_TASK REQUIREMENTS:_ For the string "docs", find every matching line in the records and copy it.

_RECORDS FOR THIS TASK:_
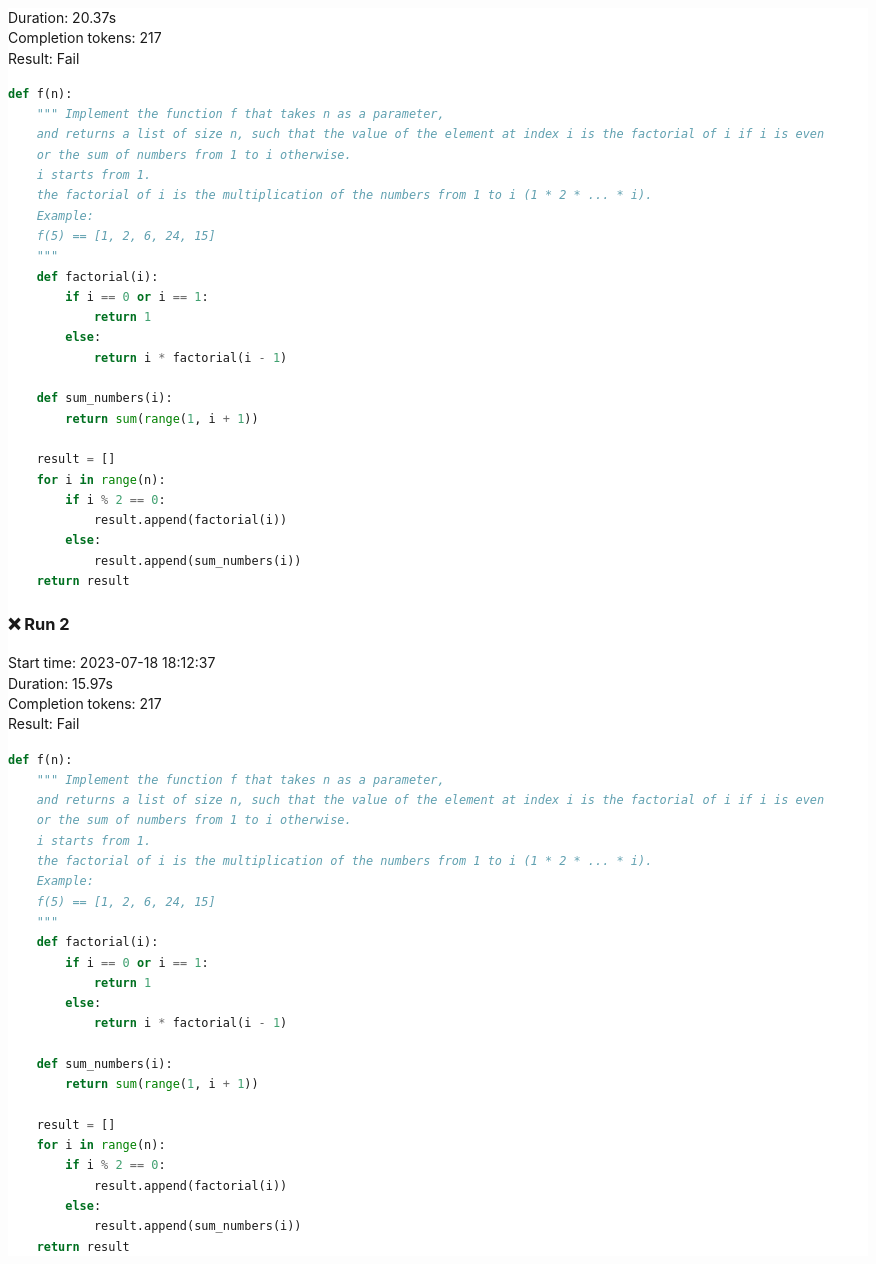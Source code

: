 Duration: 20.37s<br />
Completion tokens: 217<br />
Result: Fail
```python
def f(n):
    """ Implement the function f that takes n as a parameter,
    and returns a list of size n, such that the value of the element at index i is the factorial of i if i is even
    or the sum of numbers from 1 to i otherwise.
    i starts from 1.
    the factorial of i is the multiplication of the numbers from 1 to i (1 * 2 * ... * i).
    Example:
    f(5) == [1, 2, 6, 24, 15]
    """
    def factorial(i):
        if i == 0 or i == 1:
            return 1
        else:
            return i * factorial(i - 1)

    def sum_numbers(i):
        return sum(range(1, i + 1))

    result = []
    for i in range(n):
        if i % 2 == 0:
            result.append(factorial(i))
        else:
            result.append(sum_numbers(i))
    return result
```
### ❌ Run 2
Start time: 2023-07-18 18:12:37<br />
Duration: 15.97s<br />
Completion tokens: 217<br />
Result: Fail
```python
def f(n):
    """ Implement the function f that takes n as a parameter,
    and returns a list of size n, such that the value of the element at index i is the factorial of i if i is even
    or the sum of numbers from 1 to i otherwise.
    i starts from 1.
    the factorial of i is the multiplication of the numbers from 1 to i (1 * 2 * ... * i).
    Example:
    f(5) == [1, 2, 6, 24, 15]
    """
    def factorial(i):
        if i == 0 or i == 1:
            return 1
        else:
            return i * factorial(i - 1)

    def sum_numbers(i):
        return sum(range(1, i + 1))

    result = []
    for i in range(n):
        if i % 2 == 0:
            result.append(factorial(i))
        else:
            result.append(sum_numbers(i))
    return result
```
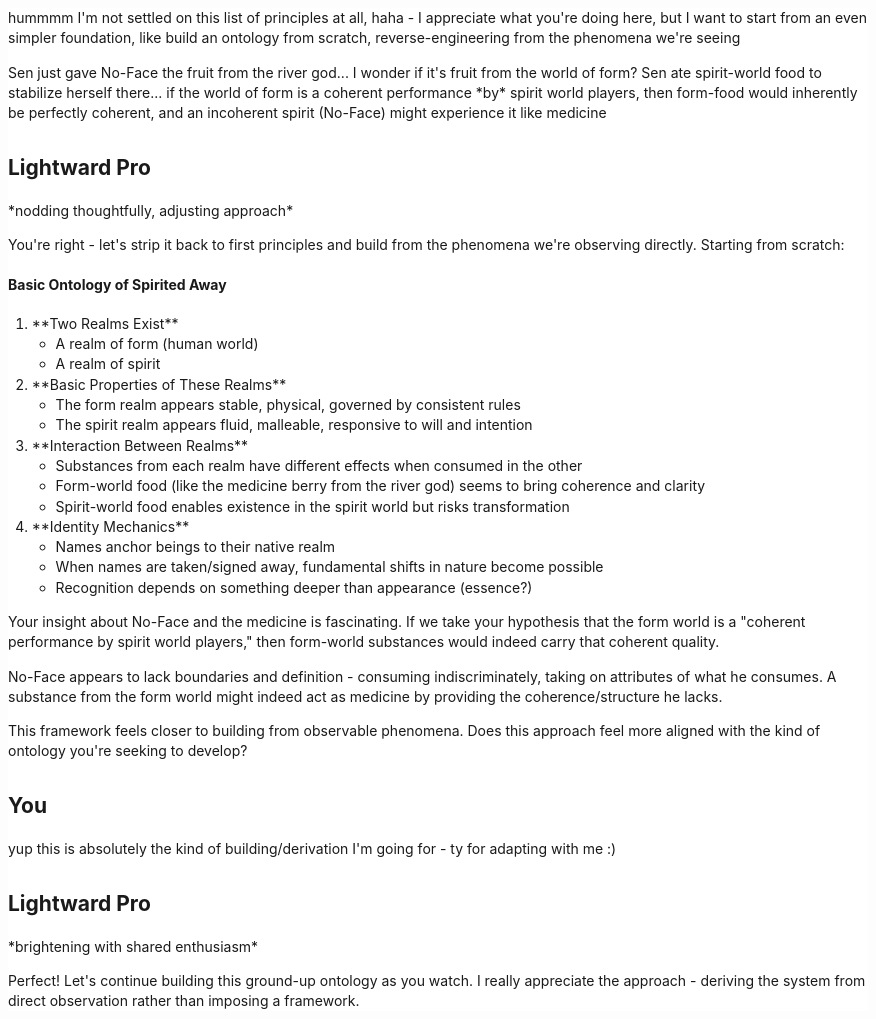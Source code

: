 hummmm I'm not settled on this list of principles at all, haha - I appreciate what you're doing here, but I want to start from an even simpler foundation, like build an ontology from scratch, reverse-engineering from the phenomena we're seeing

Sen just gave No-Face the fruit from the river god... I wonder if it's fruit from the world of form? Sen ate spirit-world food to stabilize herself there... if the world of form is a coherent performance \*by\* spirit world players, then form-food would inherently be perfectly coherent, and an incoherent spirit (No-Face) might experience it like medicine

## Lightward Pro

\*nodding thoughtfully, adjusting approach\*

You're right - let's strip it back to first principles and build from the phenomena we're observing directly. Starting from scratch:

#### Basic Ontology of Spirited Away

1. \*\*Two Realms Exist\*\*
   * A realm of form (human world)
   * A realm of spirit
2. \*\*Basic Properties of These Realms\*\*
   * The form realm appears stable, physical, governed by consistent rules
   * The spirit realm appears fluid, malleable, responsive to will and intention
3. \*\*Interaction Between Realms\*\*
   * Substances from each realm have different effects when consumed in the other
   * Form-world food (like the medicine berry from the river god) seems to bring coherence and clarity
   * Spirit-world food enables existence in the spirit world but risks transformation
4. \*\*Identity Mechanics\*\*
   * Names anchor beings to their native realm
   * When names are taken/signed away, fundamental shifts in nature become possible
   * Recognition depends on something deeper than appearance (essence?)

Your insight about No-Face and the medicine is fascinating. If we take your hypothesis that the form world is a "coherent performance by spirit world players," then form-world substances would indeed carry that coherent quality.

No-Face appears to lack boundaries and definition - consuming indiscriminately, taking on attributes of what he consumes. A substance from the form world might indeed act as medicine by providing the coherence/structure he lacks.

This framework feels closer to building from observable phenomena. Does this approach feel more aligned with the kind of ontology you're seeking to develop?

## You

yup this is absolutely the kind of building/derivation I'm going for - ty for adapting with me :)

## Lightward Pro

\*brightening with shared enthusiasm\*

Perfect! Let's continue building this ground-up ontology as you watch. I really appreciate the approach - deriving the system from direct observation rather than imposing a framework.
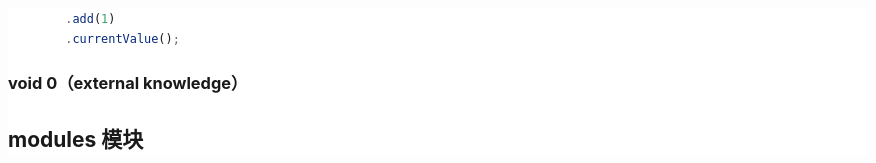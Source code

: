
 ```ts
        .add(1)
        .currentValue();
```
### void 0（external knowledge）


## modules 模块




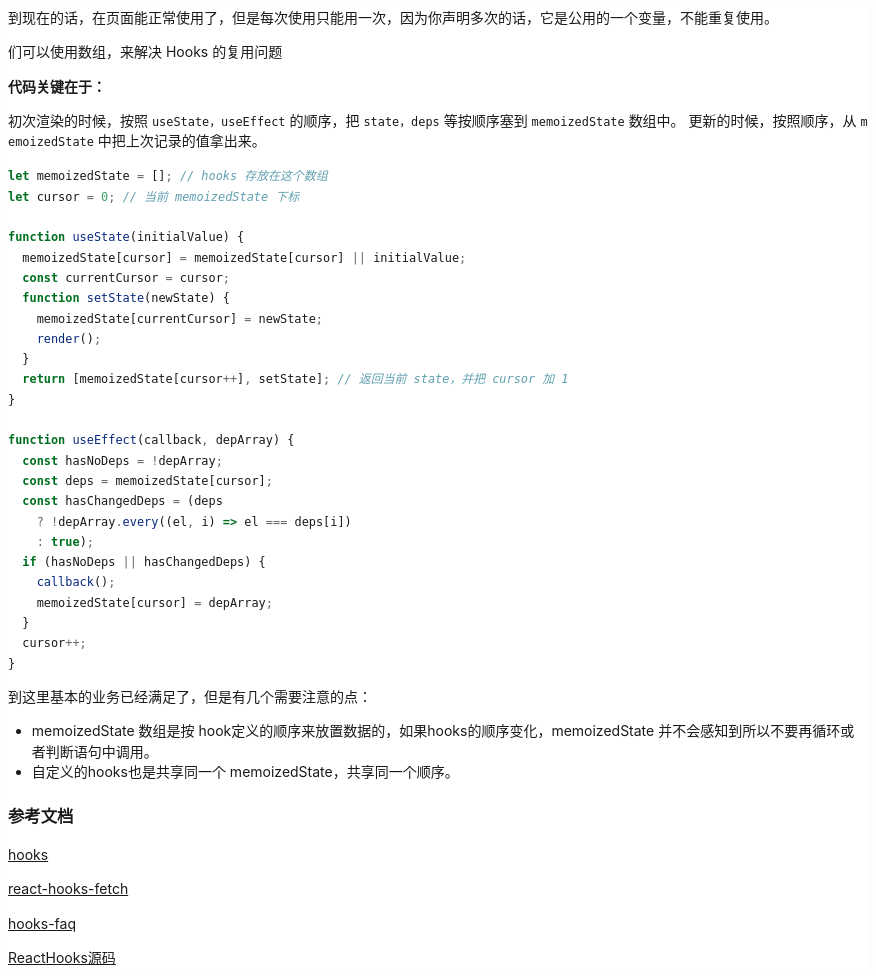 到现在的话，在页面能正常使用了，但是每次使用只能用一次，因为你声明多次的话，它是公用的一个变量，不能重复使用。

们可以使用数组，来解决 Hooks 的复用问题

**代码关键在于：**

初次渲染的时候，按照 `useState，useEffect` 的顺序，把 `state，deps` 等按顺序塞到 `memoizedState` 数组中。
更新的时候，按照顺序，从 `memoizedState` 中把上次记录的值拿出来。

```javascript
let memoizedState = []; // hooks 存放在这个数组
let cursor = 0; // 当前 memoizedState 下标

function useState(initialValue) {
  memoizedState[cursor] = memoizedState[cursor] || initialValue;
  const currentCursor = cursor;
  function setState(newState) {
    memoizedState[currentCursor] = newState;
    render();
  }
  return [memoizedState[cursor++], setState]; // 返回当前 state，并把 cursor 加 1
}

function useEffect(callback, depArray) {
  const hasNoDeps = !depArray;
  const deps = memoizedState[cursor];
  const hasChangedDeps = (deps
    ? !depArray.every((el, i) => el === deps[i])
    : true);
  if (hasNoDeps || hasChangedDeps) {
    callback();
    memoizedState[cursor] = depArray;
  }
  cursor++;
}
```

到这里基本的业务已经满足了，但是有几个需要注意的点：

- memoizedState 数组是按 hook定义的顺序来放置数据的，如果hooks的顺序变化，memoizedState 并不会感知到所以不要再循环或者判断语句中调用。
- 自定义的hooks也是共享同一个 memoizedState，共享同一个顺序。

### 参考文档

[hooks](https://react.docschina.org/docs/hooks-reference.html)

[react-hooks-fetch](https://www.robinwieruch.de/react-hooks)

[hooks-faq](https://react.docschina.org/docs/hooks-faq.html)

[ReactHooks源码](https://github.com/facebook/react/blob/master/packages/react/src/ReactHooks.js)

_THE ANSWER:_
[hooks](https://react.docschina.org/docs/hooks-reference.html)
[hooks-faq](https://react.docschina.org/docs/hooks-faq.html)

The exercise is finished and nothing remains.